Understanding Food Allergies
Allergies occur when an overactive immune system produces proteins called IgE antibodies against substances in the environment that are otherwise harmless — pollens, house dust mites, moulds, animal hair (dander), and in some cases, specific food proteins. Food allergy is mainly a problem of infants, toddlers and young children.
Over 90% of cases are associated with atopic eczema — an intensely itchy chronic skin rash affecting the face, arms, legs, and other parts of the body — and there is usually a family history of allergic disorders such as asthma, hay fever and eczema.
In adults, a single food such as peanut or shellfish is usually involved, but children are commonly allergic to two or three foods, sometimes more. The most common ones are peanut, egg, milk, other nuts, seafoods and / or sesame. Fortunately, most children grow out of their egg and milk allergies before they reach school age, or during the early school years, but allergies to nuts and seafoods can persist. Wheat and soy can cause allergies, but they tend to be mild and transient.

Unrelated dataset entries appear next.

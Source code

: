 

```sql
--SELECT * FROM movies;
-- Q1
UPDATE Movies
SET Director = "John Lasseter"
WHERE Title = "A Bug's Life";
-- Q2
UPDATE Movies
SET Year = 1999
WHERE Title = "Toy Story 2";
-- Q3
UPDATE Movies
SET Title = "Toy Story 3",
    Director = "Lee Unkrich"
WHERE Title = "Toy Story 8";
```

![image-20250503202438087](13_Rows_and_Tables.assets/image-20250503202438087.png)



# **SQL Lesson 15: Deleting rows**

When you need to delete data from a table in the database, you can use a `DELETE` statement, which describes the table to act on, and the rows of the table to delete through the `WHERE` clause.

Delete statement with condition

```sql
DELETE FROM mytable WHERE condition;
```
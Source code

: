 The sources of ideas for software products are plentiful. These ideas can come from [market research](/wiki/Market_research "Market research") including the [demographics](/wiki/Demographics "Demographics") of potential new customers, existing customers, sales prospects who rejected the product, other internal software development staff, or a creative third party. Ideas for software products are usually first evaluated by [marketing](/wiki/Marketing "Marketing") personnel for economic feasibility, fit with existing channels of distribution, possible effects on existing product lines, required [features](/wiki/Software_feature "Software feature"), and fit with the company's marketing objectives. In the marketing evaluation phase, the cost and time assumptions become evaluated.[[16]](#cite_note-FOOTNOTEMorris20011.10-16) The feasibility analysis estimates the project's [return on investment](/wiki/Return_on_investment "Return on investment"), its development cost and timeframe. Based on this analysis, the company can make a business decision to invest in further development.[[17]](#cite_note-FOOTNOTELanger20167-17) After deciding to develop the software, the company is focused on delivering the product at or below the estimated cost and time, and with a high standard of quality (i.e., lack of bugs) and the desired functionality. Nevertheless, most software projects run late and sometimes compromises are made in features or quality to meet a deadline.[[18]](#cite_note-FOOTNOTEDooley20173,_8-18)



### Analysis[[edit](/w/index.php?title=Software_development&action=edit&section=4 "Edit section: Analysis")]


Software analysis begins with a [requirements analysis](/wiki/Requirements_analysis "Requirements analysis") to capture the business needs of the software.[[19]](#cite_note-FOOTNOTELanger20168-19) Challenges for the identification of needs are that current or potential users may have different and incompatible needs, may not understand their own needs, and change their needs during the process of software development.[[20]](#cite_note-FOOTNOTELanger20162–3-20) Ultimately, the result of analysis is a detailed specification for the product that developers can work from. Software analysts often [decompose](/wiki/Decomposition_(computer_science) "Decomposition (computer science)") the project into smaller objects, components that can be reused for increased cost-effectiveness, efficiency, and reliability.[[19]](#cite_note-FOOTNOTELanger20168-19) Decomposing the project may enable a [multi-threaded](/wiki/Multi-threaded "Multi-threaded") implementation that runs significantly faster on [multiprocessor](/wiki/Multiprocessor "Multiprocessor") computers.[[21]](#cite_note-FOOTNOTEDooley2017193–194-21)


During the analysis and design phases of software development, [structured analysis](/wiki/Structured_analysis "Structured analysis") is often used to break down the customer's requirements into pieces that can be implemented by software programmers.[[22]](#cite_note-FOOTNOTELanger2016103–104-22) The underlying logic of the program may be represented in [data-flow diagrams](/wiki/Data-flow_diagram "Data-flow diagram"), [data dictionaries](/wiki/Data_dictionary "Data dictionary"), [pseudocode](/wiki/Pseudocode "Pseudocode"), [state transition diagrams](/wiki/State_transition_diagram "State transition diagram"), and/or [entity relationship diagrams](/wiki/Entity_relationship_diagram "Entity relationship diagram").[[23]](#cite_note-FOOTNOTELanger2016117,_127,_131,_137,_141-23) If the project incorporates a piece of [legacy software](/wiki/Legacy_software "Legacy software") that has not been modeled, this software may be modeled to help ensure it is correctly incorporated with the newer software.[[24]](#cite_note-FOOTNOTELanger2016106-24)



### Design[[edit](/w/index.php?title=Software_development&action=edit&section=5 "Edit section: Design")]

New food allergies can occasionally arise in adult life, usually with crustaceans and other more exotic foods that are not eaten in childhood. With rare exceptions, reactions to fruits, vegetables, herbs and spices are due to chemical intolerance's rather than allergies. Skin prick tests or blood tests (radioallergosorbent test or RAST) can detect IgE antibodies in people with allergies, but are of no value for diagnosis of intolerance's.